Municipal health officials plan to send a letter to Health Minister Mam Bunheng this week requesting that the ministry order private clinics in the capital to display treatment prices   in order to prevent patients from being extorted.

Sok Sokun, director of the municipal health department, said yesterday that so far this year he had received several complaints from people claiming that private clinics had overcharged them for treatment.

Sok Sokun added that a doctor at one private clinic in Phnom Penh had charged more than US$1,000 to operate on appendicitis, a procedure which should have been priced at about $150 to $200.

“Private clinics may have different price tables for treatment according to their equipment use and staff service, but my inspection group will go to observe [clinics] if there are complaints from people,” Sok Sokun said.

He added that displaying treatment prices at private clinics, as state health services did, would give people better access to private healthcare.

There are now about 60 clinics and eight state hospitals operating in the capital.

“It is good for private clinics to have price tables for treatment services because some clinics do not charge the same [amounts],” Health Minister Mam Bunheng said yesterday.

He added that he would wait for Sok Sokun’s letter before he considered issuing an order.

In Varavuth, chief of Sok Soursdey Policlinic in Meanchey district, yesterday welcomed the proposal that private clinics display their prices.

“I have nothing against it because it is the municipality’s policy,” he said. “Creating a price table allows customers to know about the clinics’ service charges [so they can]  avoid losing money.”

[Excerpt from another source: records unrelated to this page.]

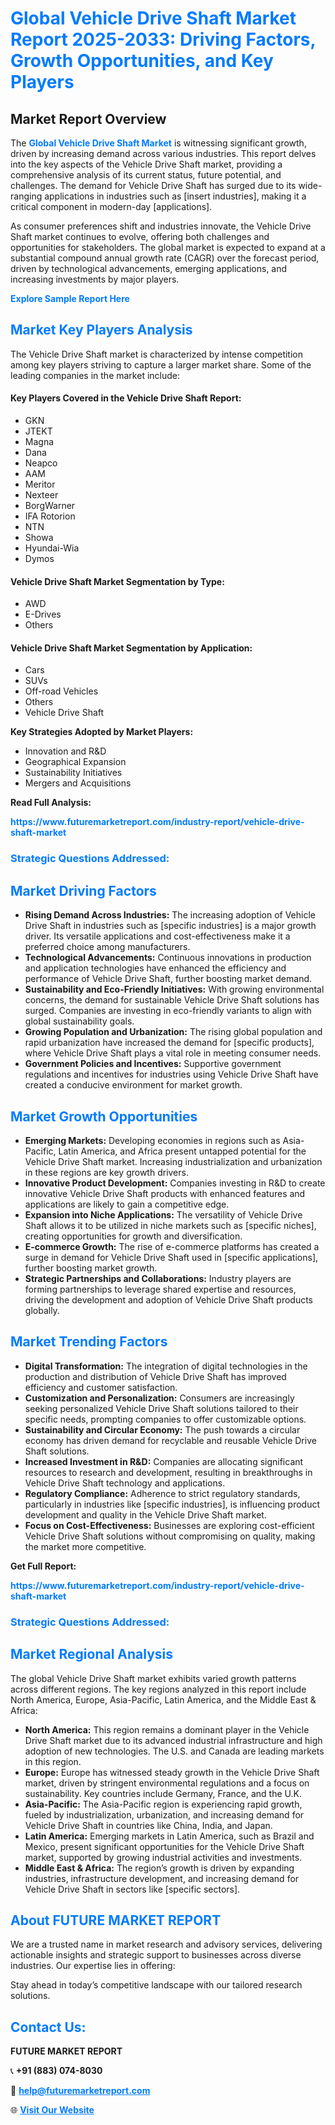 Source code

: <h1 style="color: #007BFF;">Global Vehicle Drive Shaft Market Report 2025-2033: Driving Factors, Growth Opportunities, and Key Players</h1>

<section id="overview">
<h2>Market Report Overview</h2>
<p>The <a href="https://www.futuremarketreport.com/industry-report/vehicle-drive-shaft-market" style="color: #007BFF; text-decoration: none;"><strong>Global Vehicle Drive Shaft Market</strong></a> is witnessing significant growth, driven by increasing demand across various industries. This report delves into the key aspects of the Vehicle Drive Shaft market, providing a comprehensive analysis of its current status, future potential, and challenges. The demand for Vehicle Drive Shaft has surged due to its wide-ranging applications in industries such as [insert industries], making it a critical component in modern-day [applications].</p>
<p>As consumer preferences shift and industries innovate, the Vehicle Drive Shaft market continues to evolve, offering both challenges and opportunities for stakeholders. The global market is expected to expand at a substantial compound annual growth rate (CAGR) over the forecast period, driven by technological advancements, emerging applications, and increasing investments by major players.</p>
</section>

<section id="overview">
<p><a href="https://www.futuremarketreport.com/request-sample/reportId=126008" style="color: #007BFF; text-decoration: none;"><strong>Explore Sample Report Here</strong></a></p>
</section>

<section id="key-players">
<h2 style="color: #007BFF;">Market Key Players Analysis</h2>
<p>The Vehicle Drive Shaft market is characterized by intense competition among key players striving to capture a larger market share. Some of the leading companies in the market include:</p>
<h4>Key Players Covered in the Vehicle Drive Shaft Report:</h4>
<ul><li>GKN</li><li>JTEKT</li><li>Magna</li><li>Dana</li><li>Neapco</li><li>AAM</li><li>Meritor</li><li>Nexteer</li><li>BorgWarner</li><li>IFA Rotorion</li><li>NTN</li><li>Showa</li><li>Hyundai-Wia</li><li>Dymos</li></ul>
<h4>Vehicle Drive Shaft Market Segmentation by Type:</h4>
<ul><li>AWD</li><li>E-Drives</li><li>Others</li></ul>

<h4>Vehicle Drive Shaft Market Segmentation by Application:</h4>
<ul><li>Cars</li><li>SUVs</li><li>Off-road Vehicles</li><li>Others</li><li>Vehicle Drive Shaft</li></ul>
<p><strong>Key Strategies Adopted by Market Players:</strong></p>
<ul>
<li>Innovation and R&D</li>
<li>Geographical Expansion</li>
<li>Sustainability Initiatives</li>
<li>Mergers and Acquisitions</li>
</ul>
</section>

<section>
<p><strong>Read Full Analysis: </strong></p><a href="https://www.futuremarketreport.com/industry-report/vehicle-drive-shaft-market" style="color: #007BFF; text-decoration: none;"><strong>https://www.futuremarketreport.com/industry-report/vehicle-drive-shaft-market</strong></a>
<h3 style="color: #007BFF;">Strategic Questions Addressed:</h3>
</section>

<section id="driving-factors">
<h2 style="color: #007BFF;">Market Driving Factors</h2>
<ul>
<li><strong>Rising Demand Across Industries:</strong> The increasing adoption of Vehicle Drive Shaft in industries such as [specific industries] is a major growth driver. Its versatile applications and cost-effectiveness make it a preferred choice among manufacturers.</li>
<li><strong>Technological Advancements:</strong> Continuous innovations in production and application technologies have enhanced the efficiency and performance of Vehicle Drive Shaft, further boosting market demand.</li>
<li><strong>Sustainability and Eco-Friendly Initiatives:</strong> With growing environmental concerns, the demand for sustainable Vehicle Drive Shaft solutions has surged. Companies are investing in eco-friendly variants to align with global sustainability goals.</li>
<li><strong>Growing Population and Urbanization:</strong> The rising global population and rapid urbanization have increased the demand for [specific products], where Vehicle Drive Shaft plays a vital role in meeting consumer needs.</li>
<li><strong>Government Policies and Incentives:</strong> Supportive government regulations and incentives for industries using Vehicle Drive Shaft have created a conducive environment for market growth.</li>
</ul>
</section>

<section id="growth-opportunities">
<h2 style="color: #007BFF;">Market Growth Opportunities</h2>
<ul>
<li><strong>Emerging Markets:</strong> Developing economies in regions such as Asia-Pacific, Latin America, and Africa present untapped potential for the Vehicle Drive Shaft market. Increasing industrialization and urbanization in these regions are key growth drivers.</li>
<li><strong>Innovative Product Development:</strong> Companies investing in R&D to create innovative Vehicle Drive Shaft products with enhanced features and applications are likely to gain a competitive edge.</li>
<li><strong>Expansion into Niche Applications:</strong> The versatility of Vehicle Drive Shaft allows it to be utilized in niche markets such as [specific niches], creating opportunities for growth and diversification.</li>
<li><strong>E-commerce Growth:</strong> The rise of e-commerce platforms has created a surge in demand for Vehicle Drive Shaft used in [specific applications], further boosting market growth.</li>
<li><strong>Strategic Partnerships and Collaborations:</strong> Industry players are forming partnerships to leverage shared expertise and resources, driving the development and adoption of Vehicle Drive Shaft products globally.</li>
</ul>
</section>

<section id="trending-factors">
<h2 style="color: #007BFF;">Market Trending Factors</h2>
<ul>
<li><strong>Digital Transformation:</strong> The integration of digital technologies in the production and distribution of Vehicle Drive Shaft has improved efficiency and customer satisfaction.</li>
<li><strong>Customization and Personalization:</strong> Consumers are increasingly seeking personalized Vehicle Drive Shaft solutions tailored to their specific needs, prompting companies to offer customizable options.</li>
<li><strong>Sustainability and Circular Economy:</strong> The push towards a circular economy has driven demand for recyclable and reusable Vehicle Drive Shaft solutions.</li>
<li><strong>Increased Investment in R&D:</strong> Companies are allocating significant resources to research and development, resulting in breakthroughs in Vehicle Drive Shaft technology and applications.</li>
<li><strong>Regulatory Compliance:</strong> Adherence to strict regulatory standards, particularly in industries like [specific industries], is influencing product development and quality in the Vehicle Drive Shaft market.</li>
<li><strong>Focus on Cost-Effectiveness:</strong> Businesses are exploring cost-efficient Vehicle Drive Shaft solutions without compromising on quality, making the market more competitive.</li>
</ul>
</section>

<section>
<p><strong>Get Full Report: </strong></p><a href="https://www.futuremarketreport.com/industry-report/vehicle-drive-shaft-market" style="color: #007BFF; text-decoration: none;"><strong>https://www.futuremarketreport.com/industry-report/vehicle-drive-shaft-market</strong></a>
<h3 style="color: #007BFF;">Strategic Questions Addressed:</h3>
</section>


<section id="regional-analysis">
<h2 style="color: #007BFF;">Market Regional Analysis</h2>
<p>The global Vehicle Drive Shaft market exhibits varied growth patterns across different regions. The key regions analyzed in this report include North America, Europe, Asia-Pacific, Latin America, and the Middle East & Africa:</p>
<ul>
<li><strong>North America:</strong> This region remains a dominant player in the Vehicle Drive Shaft market due to its advanced industrial infrastructure and high adoption of new technologies. The U.S. and Canada are leading markets in this region.</li>
<li><strong>Europe:</strong> Europe has witnessed steady growth in the Vehicle Drive Shaft market, driven by stringent environmental regulations and a focus on sustainability. Key countries include Germany, France, and the U.K.</li>
<li><strong>Asia-Pacific:</strong> The Asia-Pacific region is experiencing rapid growth, fueled by industrialization, urbanization, and increasing demand for Vehicle Drive Shaft in countries like China, India, and Japan.</li>
<li><strong>Latin America:</strong> Emerging markets in Latin America, such as Brazil and Mexico, present significant opportunities for the Vehicle Drive Shaft market, supported by growing industrial activities and investments.</li>
<li><strong>Middle East & Africa:</strong> The region’s growth is driven by expanding industries, infrastructure development, and increasing demand for Vehicle Drive Shaft in sectors like [specific sectors].</li>
</ul>
</section>

<footer>
<h2 style="color: #007BFF;">About FUTURE MARKET REPORT</h2>
<p>We are a trusted name in market research and advisory services, delivering actionable insights and strategic support to businesses across diverse industries. Our expertise lies in offering:</p>

<p>Stay ahead in today’s competitive landscape with our tailored research solutions.</p>

<h2 style="color: #007BFF;">Contact Us:</h2>
<p><strong>FUTURE MARKET REPORT</strong></p>
<p>📞 <strong>+91 (883) 074-8030</strong></p>
<p>📧 <strong><a href="mailto:help@futuremarketreport.com" style="color: #007BFF;">help@futuremarketreport.com</a></strong></p>
<p>🌐 <strong><a href="https://www.futuremarketreport.com/" style="color: #007BFF;">Visit Our Website</a></strong></p>
</footer>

He added that his clinic had never employed doctors who extorted money from patients.

“My clinic is always gentle with patients when they lack money. I tell all staff to save the patient first, never to ask about money first,” he said.

Phnom Penh resident Kim Sok, 55, said yesterday that his family had switched from attending private clinics to state hospitals after he claimed he was overcharged for treatment at a private clinic following a traffic accident.

“The doctor gave my ankle wound 10 stitches and bandaged my head and ankle and injected me [with medicine], and he charged me $250 because he had stayed at the clinic for about two hours,” Kim Sok said.

He asked that the Ministry of Health take action to prevent private clinics from overcharging patients.